SOURCE MATERIAL:
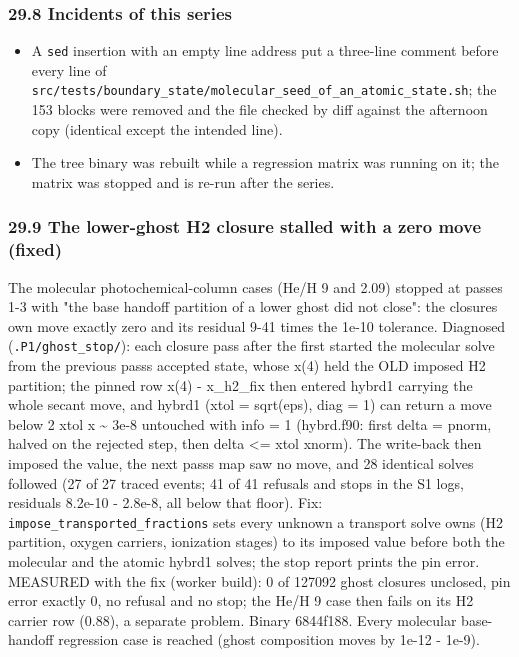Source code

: \documentclass[english,a4paper]{my_memo}
\providecommand{\tightlist}{\setlength{\itemsep}{0pt}\setlength{\parskip}{0pt}}
\begin{document}
\subsubsection{29.8 Incidents of this series}\label{298-incidents-of-this-series}

\begin{itemize}
\tightlist
\item
  A \texttt{sed} insertion with an empty line address put a three-line comment
  before every line of \texttt{src/tests/boundary\_state/molecular\_seed\_of\_an\_atomic\_state.sh};
  the 153 blocks were removed and the file checked by diff against the
  afternoon copy (identical except the intended line).
\item
  The tree binary was rebuilt while a regression matrix was running on it;
  the matrix was stopped and is re-run after the series.
\end{itemize}

\subsubsection{29.9 The lower-ghost H2 closure stalled with a zero move (fixed)}\label{299-the-lower-ghost-h2-closure-stalled-with-a-zero-move-fixed}

The molecular photochemical-column cases (He/H 9 and 2.09) stopped at
passes 1-3 with "the base handoff partition of a lower ghost did not close":
the closure\textquotesingle s own move exactly zero and its residual 9-41 times the 1e-10
tolerance. Diagnosed (\texttt{.P1/ghost\_stop/}): each closure pass after the first
started the molecular solve from the previous pass\textquotesingle s accepted state, whose
x(4) held the OLD imposed H2 partition; the pinned row x(4) - x\_h2\_fix then
entered hybrd1 carrying the whole secant move, and hybrd1 (xtol = sqrt(eps),
diag = 1) can return a move below 2 xtol \textbar\textbar x\textbar\textbar{} \textasciitilde{} 3e-8 untouched with
info = 1 (hybrd.f90: first delta = pnorm, halved on the rejected step, then
delta \textless= xtol xnorm). The write-back then imposed the value, the next pass\textquotesingle s
map saw no move, and 28 identical solves followed (27 of 27 traced events;
41 of 41 refusals and stops in the S1 logs, residuals 8.2e-10 - 2.8e-8, all
below that floor). Fix: \texttt{impose\_transported\_fractions} sets every unknown a
transport solve owns (H2 partition, oxygen carriers, ionization stages) to
its imposed value before both the molecular and the atomic hybrd1 solves;
the stop report prints the pin error. MEASURED with the fix (worker build):
0 of 127092 ghost closures unclosed, pin error exactly 0, no refusal and no
stop; the He/H 9 case then fails on its H2 carrier row (0.88), a separate
problem. Binary 6844f188. Every molecular base-handoff regression case is
reached (ghost composition moves by 1e-12 - 1e-9).
\end{document}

WORK TASK: What is needed is an exact copy of the lines from the one containing "diag = 1) can" through the last line of the records above, both included.

TASK ANSWER:
diag = 1) can return a move below 2 xtol \textbar\textbar x\textbar\textbar{} \textasciitilde{} 3e-8 untouched with
info = 1 (hybrd.f90: first delta = pnorm, halved on the rejected step, then
delta \textless= xtol xnorm). The write-back then imposed the value, the next pass\textquotesingle s
map saw no move, and 28 identical solves followed (27 of 27 traced events;
41 of 41 refusals and stops in the S1 logs, residuals 8.2e-10 - 2.8e-8, all
below that floor). Fix: \texttt{impose\_transported\_fractions} sets every unknown a
transport solve owns (H2 partition, oxygen carriers, ionization stages) to
its imposed value before both the molecular and the atomic hybrd1 solves;
the stop report prints the pin error. MEASURED with the fix (worker build):
0 of 127092 ghost closures unclosed, pin error exactly 0, no refusal and no
stop; the He/H 9 case then fails on its H2 carrier row (0.88), a separate
problem. Binary 6844f188. Every molecular base-handoff regression case is
reached (ghost composition moves by 1e-12 - 1e-9).
\end{document}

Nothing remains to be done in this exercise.